Dramático que funciona, pós-dramático desfuncional



O cenário é uma beleza, aço escovado, luz do espelho, e dá muita esperança. Entra um Hamlet esfarrapado. Ok, pode ser bom. Mas logo surgem personagens fazendo Glee. Depois uma adolescente em conflito, um ator fracassado... e, claro, uma mulher de meia idade louca-desesperada-morrendo. De repente, um seu vozeirão parece que vai salvar tudo: são três ou quatro números sensacionais, incluindo Piaf, mas que podiam ser um show independente sensacional, Lady Gogó (é Rosana Stavis). Choro e lágrimas, e umas duas cenas de comédia escrachada que seriam um sucesso se o início não fosse drama puro (o travesti arranca risos sinceros). Algumas frases são involuntariamente cômicas: “Sou branca como uma nuvem”, “Eu te amo mais do que você me ama”, e por aí vai. A questão é (repetitiva, mas temos de repetir): somos tão dramáticos? Ainda falamos por sofrimentos tão profundos, ainda conseguimos expressar nossa dor com essa expressividade toda? Lembro que sempre em Malhação tem uns gritos para dar “vida” ao naturalismo boboca. A frase de Nietzsche aqui tem força total: falamos o que está morto em nossos corações. Não fazemos mais drama desde que Tchecov mostrou a banalidade do nosso mal.
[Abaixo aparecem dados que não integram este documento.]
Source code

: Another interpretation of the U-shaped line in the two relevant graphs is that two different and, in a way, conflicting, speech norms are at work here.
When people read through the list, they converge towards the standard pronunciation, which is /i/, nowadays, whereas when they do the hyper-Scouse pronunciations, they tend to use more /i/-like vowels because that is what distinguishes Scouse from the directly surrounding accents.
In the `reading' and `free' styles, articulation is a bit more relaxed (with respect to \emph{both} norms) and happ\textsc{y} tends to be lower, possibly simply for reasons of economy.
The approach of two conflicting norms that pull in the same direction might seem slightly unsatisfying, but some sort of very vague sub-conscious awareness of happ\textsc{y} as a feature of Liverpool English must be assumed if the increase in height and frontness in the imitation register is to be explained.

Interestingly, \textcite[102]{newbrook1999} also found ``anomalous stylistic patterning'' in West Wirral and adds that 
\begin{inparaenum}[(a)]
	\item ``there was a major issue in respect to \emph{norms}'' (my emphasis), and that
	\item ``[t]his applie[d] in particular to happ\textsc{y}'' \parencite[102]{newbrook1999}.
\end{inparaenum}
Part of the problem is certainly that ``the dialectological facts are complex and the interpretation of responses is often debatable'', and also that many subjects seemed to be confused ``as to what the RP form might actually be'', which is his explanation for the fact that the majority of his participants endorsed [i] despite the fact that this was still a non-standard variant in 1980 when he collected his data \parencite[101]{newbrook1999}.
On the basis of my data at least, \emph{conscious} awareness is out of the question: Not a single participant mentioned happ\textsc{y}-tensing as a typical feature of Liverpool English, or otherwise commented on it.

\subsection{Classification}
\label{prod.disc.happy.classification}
O que quer que se pense do conceito de pós-dramático, ele retrata o fato de filtrarmos em nossa linguagem cada coisa objetiva, de não termos um eu tão fixo, de sermos contraditórios, de nossa realidade ser tão instável que nos obriga a saltar de um eu ao outro continuamente. Sabemos que o Homem, um ser abstrato e universal, era um reflexo daquele Deus Imutável (e zangado), que até sustentava uma ciência “verdadeira” e um determinismo “já-que-é-assim-tem-de-ser-assim”. Tem uma bomba no caminho. Pelo menos em Pinter sentimos a frieza que é nosso viver macabro e banal, sem religião, sem Estado de Bem-Estar, sem utopia no horizonte. Mas mesmo assim a peça tenta ser “pós-dramática” no sentido de intercalar situações, sonhoXrealidade, etc.
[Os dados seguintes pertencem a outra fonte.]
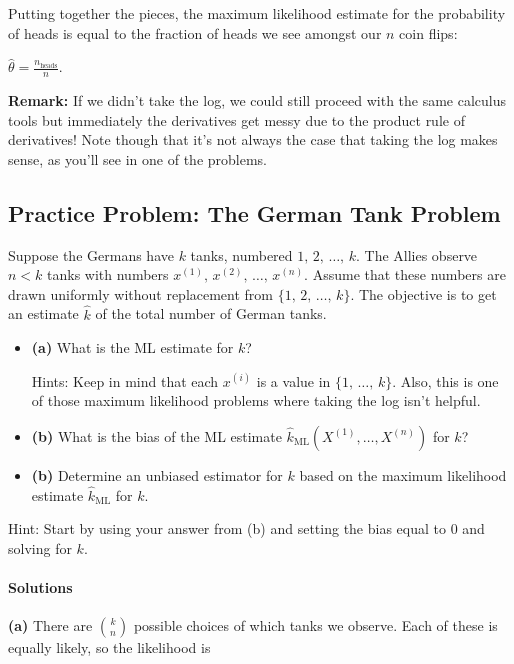 \documentclass[6008notes.tex]{subfiles}
\begin{document}
Putting together the pieces, the maximum likelihood estimate for the probability of heads is equal to the fraction of heads we see amongst our $n$ coin flips:

{\centering$\widehat{\theta }=\frac{n_{\text {heads}}}{n}.$ \par}
 
\textbf{Remark:} If we didn't take the log, we could still proceed with the same calculus tools but immediately the derivatives get messy due to the product rule of derivatives! Note though that it's not always the case that taking the log makes sense, as you'll see in one of the problems.


\subsection{Practice Problem: The German Tank Problem}

Suppose the Germans have $k$ tanks, numbered $1, \,  2, \,  \dots , \,  k$. The Allies observe $n<k$ tanks with numbers $x^{(1)}, \,  x^{(2)}, \,  \dots , \,  x^{(n)}$. Assume that these numbers are drawn uniformly without replacement from $\{ 1, \,  2, \,  \dots , \,  k \}$. The objective is to get an estimate $\widehat{k}$ of the total number of German tanks.

\begin{itemize}
\item \textbf{(a)} What is the ML estimate for $k$?

Hints: Keep in mind that each $x^{(i)}$ is a value in $\{ 1, \,  \dots , \,  k \}$. Also, this is one of those maximum likelihood problems where taking the log isn't helpful.

\item \textbf{(b)} What is the bias of the ML estimate $\widehat{k}_{\text {ML}}(X^{(1)},\dots ,X^{(n)})$ for $k$?

\item \textbf{(b)} Determine an unbiased estimator for $k$ based on the maximum likelihood estimate $\widehat{k}_{\text {ML}}$ for $k$.
\end{itemize}

Hint: Start by using your answer from (b) and setting the bias equal to 0 and solving for $k$.

\paragraph{Solutions}

\textbf{(a)} There are ${k \choose n}$ possible choices of which tanks we observe. Each of these is equally likely, so the likelihood is
\end{document}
Quero comparar então com Pororoca, que podia ser levada pelas águas do estereótipo: o texto é mais “dramático”, o tema é o pitoresco, há “polêmicas” como prostituição, homossexualismo etc. Só que o naturalismo aqui é muito natural e, além de assumir a ilusão mostrando uma linearidade franca, “irreal”, ou com uma evocação das lendas, por exemplo, logo ganha o público pelo humor simples (o público dá gargalhadas), que é intercalado com cenas do mais puro trágico cotidiano, sem perda para qualquer um deles. O diálogo sempre enriquece os personagens e a ação leva ao seu final previsível, mas tão bem encaminhado que tudo é frescor (ou seja, sempre é o como, porque já sabemos o enredo de Romeu e Julieta). E, no fim, ficamos sim com vontade de ver novamente (talvez por isso os 500 lugares estivessem lotados). Não nos sentimos atormentados por nenhum tratamento “folclórico” do “tipo” nortista. Eu já conhecia um pouco o autor, mas é delicioso ver que o texto ganha vida própria, também pela direção precisa e atores vivos. (Eu encurtaria apenas uma cena ou outra, o que, reduzindo o tempo total, ajudaria a amplificar o impacto. E também seria leal ver mais gente negra e parda - só um! - numa peça sobre o Maranhão, mas não se pode ter tuudo). E como comentou o ator que estava comigo, mesmo não compreendendo muitas palavras típicas da região, nos identificamos pois vemos o que somos e vemos o que suspeitávamos (por exemplo, uma menina vendida pela avó).